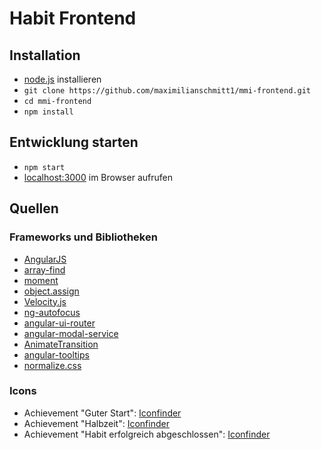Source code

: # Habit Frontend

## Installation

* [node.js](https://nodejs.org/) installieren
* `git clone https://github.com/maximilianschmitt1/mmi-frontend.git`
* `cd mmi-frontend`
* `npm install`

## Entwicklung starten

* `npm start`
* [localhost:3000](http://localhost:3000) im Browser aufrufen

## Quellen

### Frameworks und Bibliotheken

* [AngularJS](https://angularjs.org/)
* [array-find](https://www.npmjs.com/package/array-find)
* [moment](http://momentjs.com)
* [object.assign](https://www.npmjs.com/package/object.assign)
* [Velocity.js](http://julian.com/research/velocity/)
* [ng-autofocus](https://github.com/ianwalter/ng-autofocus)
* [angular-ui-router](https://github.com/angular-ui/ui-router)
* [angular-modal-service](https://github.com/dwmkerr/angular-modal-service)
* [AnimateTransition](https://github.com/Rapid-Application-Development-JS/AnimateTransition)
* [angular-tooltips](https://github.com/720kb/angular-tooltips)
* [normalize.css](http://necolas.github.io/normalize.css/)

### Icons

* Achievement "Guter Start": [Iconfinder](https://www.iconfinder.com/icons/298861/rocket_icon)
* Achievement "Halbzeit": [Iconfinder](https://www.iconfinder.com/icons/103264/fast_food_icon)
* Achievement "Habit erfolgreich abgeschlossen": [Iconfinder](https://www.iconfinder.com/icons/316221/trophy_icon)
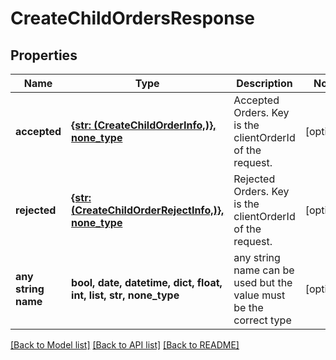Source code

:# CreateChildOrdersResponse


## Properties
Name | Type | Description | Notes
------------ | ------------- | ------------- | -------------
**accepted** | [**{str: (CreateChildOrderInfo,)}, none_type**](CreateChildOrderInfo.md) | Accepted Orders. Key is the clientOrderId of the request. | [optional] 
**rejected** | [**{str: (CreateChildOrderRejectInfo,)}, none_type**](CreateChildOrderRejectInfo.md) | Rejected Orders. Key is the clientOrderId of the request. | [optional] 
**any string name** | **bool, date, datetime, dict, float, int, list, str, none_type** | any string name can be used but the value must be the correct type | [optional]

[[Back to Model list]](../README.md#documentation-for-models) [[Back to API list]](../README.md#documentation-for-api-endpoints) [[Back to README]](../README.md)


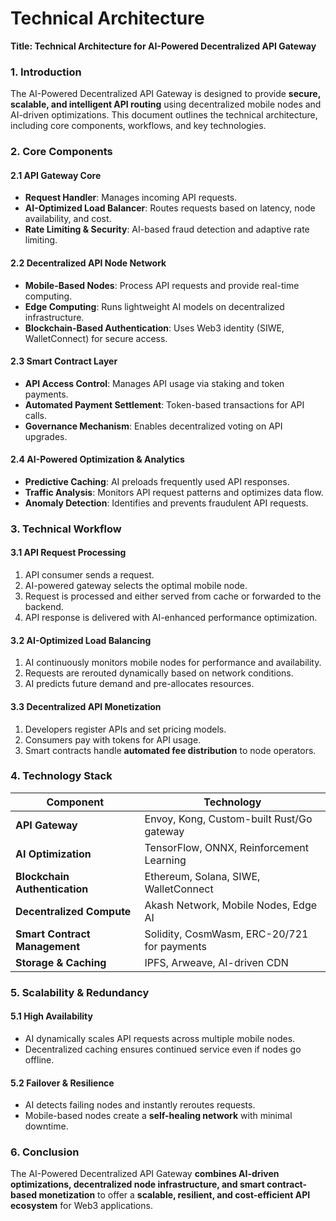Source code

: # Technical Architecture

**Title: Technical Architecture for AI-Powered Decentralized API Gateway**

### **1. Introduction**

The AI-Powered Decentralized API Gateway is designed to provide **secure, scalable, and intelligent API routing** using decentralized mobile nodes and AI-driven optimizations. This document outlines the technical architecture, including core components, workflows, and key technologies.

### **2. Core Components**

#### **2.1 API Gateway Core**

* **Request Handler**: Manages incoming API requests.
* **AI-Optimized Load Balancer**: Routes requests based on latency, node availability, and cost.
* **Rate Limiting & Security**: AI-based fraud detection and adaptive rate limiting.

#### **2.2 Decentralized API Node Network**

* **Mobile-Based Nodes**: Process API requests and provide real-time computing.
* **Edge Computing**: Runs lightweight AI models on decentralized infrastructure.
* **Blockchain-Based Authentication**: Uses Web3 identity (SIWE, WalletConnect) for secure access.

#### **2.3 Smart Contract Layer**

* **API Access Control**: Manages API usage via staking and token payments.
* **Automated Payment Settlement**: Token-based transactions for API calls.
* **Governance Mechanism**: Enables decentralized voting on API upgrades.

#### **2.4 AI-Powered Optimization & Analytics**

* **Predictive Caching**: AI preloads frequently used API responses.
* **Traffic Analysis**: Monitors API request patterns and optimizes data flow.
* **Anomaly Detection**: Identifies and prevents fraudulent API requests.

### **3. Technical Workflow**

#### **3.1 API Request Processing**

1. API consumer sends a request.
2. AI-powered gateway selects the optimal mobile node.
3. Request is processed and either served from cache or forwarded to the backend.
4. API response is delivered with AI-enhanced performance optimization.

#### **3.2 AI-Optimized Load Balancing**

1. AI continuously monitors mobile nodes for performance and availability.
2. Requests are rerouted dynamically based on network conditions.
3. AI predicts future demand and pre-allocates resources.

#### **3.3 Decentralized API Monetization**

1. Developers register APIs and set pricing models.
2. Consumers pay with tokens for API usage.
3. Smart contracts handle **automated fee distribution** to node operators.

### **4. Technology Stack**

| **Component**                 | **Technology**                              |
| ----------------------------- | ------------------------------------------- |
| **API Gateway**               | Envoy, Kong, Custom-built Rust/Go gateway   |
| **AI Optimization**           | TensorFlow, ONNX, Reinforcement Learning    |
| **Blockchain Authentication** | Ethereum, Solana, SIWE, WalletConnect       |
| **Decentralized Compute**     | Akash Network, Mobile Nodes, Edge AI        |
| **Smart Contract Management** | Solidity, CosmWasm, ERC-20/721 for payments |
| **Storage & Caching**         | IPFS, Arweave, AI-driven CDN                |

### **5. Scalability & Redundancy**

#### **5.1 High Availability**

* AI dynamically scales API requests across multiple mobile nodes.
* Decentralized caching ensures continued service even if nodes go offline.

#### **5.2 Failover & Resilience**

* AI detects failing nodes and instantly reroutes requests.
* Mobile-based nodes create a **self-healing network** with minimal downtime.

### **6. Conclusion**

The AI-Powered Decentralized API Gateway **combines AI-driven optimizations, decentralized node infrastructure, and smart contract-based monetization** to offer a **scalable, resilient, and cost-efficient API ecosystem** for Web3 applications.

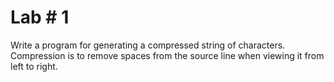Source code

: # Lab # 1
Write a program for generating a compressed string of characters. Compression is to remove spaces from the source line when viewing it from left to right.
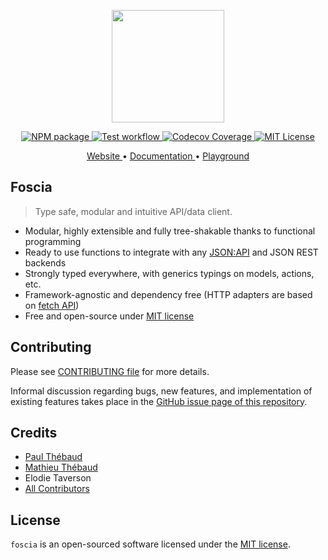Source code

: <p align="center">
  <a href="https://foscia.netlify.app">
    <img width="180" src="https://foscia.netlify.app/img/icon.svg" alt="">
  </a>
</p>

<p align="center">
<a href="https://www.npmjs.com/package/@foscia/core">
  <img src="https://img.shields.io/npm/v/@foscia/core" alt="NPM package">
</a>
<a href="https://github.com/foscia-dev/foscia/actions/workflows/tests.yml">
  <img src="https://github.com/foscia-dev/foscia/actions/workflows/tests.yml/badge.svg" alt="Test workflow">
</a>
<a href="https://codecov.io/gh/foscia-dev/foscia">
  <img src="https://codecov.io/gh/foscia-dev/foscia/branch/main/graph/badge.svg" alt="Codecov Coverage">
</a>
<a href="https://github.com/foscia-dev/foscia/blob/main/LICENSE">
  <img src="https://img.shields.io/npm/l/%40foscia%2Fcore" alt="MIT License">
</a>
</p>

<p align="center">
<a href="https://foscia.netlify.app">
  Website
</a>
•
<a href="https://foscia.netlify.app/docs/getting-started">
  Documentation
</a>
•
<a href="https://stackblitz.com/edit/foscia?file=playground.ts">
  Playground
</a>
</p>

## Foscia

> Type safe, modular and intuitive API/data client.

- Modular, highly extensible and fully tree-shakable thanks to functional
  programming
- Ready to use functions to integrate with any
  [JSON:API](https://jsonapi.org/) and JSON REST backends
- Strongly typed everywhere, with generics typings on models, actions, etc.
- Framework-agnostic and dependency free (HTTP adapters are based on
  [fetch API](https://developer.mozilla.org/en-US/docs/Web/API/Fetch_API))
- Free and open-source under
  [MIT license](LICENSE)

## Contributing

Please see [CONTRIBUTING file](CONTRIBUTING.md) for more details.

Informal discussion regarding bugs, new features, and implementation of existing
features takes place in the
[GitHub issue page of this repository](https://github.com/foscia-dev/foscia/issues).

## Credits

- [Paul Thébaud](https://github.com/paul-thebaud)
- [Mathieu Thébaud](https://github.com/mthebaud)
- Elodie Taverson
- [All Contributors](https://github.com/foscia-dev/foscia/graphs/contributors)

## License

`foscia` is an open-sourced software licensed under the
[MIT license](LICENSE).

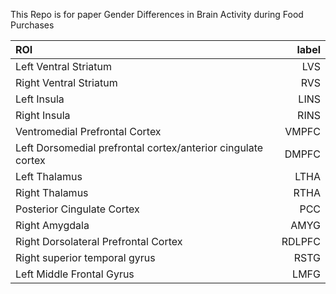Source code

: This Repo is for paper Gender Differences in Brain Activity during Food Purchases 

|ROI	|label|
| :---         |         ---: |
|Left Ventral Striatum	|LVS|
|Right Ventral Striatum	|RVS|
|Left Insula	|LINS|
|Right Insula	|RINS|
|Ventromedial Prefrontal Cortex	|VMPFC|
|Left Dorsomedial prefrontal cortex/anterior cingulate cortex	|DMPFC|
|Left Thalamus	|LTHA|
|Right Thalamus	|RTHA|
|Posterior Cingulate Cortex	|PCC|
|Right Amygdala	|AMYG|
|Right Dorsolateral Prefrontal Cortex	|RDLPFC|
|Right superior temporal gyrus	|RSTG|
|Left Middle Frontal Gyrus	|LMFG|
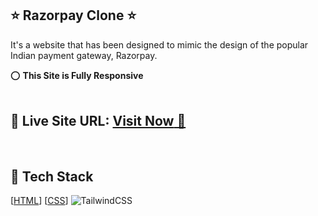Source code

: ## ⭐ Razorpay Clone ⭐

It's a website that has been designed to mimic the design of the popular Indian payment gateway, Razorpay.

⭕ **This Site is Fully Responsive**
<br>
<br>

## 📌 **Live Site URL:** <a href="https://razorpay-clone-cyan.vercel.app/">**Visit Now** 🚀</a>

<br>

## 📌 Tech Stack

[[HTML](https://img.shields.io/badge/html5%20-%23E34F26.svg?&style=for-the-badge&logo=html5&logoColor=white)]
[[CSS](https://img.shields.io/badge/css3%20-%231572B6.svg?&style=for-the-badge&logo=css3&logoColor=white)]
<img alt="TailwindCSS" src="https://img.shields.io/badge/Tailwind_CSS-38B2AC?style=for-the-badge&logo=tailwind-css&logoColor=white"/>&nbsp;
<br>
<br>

○ ○ ○ ○

> **Problem description**: If a line of the data holds the string "package", list it.

> **Task solution**:
* [array-find](https://www.npmjs.com/package/array-find)
* [object.assign](https://www.npmjs.com/package/object.assign)
<a href="https://www.npmjs.com/package/@foscia/core">
  <img src="https://img.shields.io/npm/v/@foscia/core" alt="NPM package">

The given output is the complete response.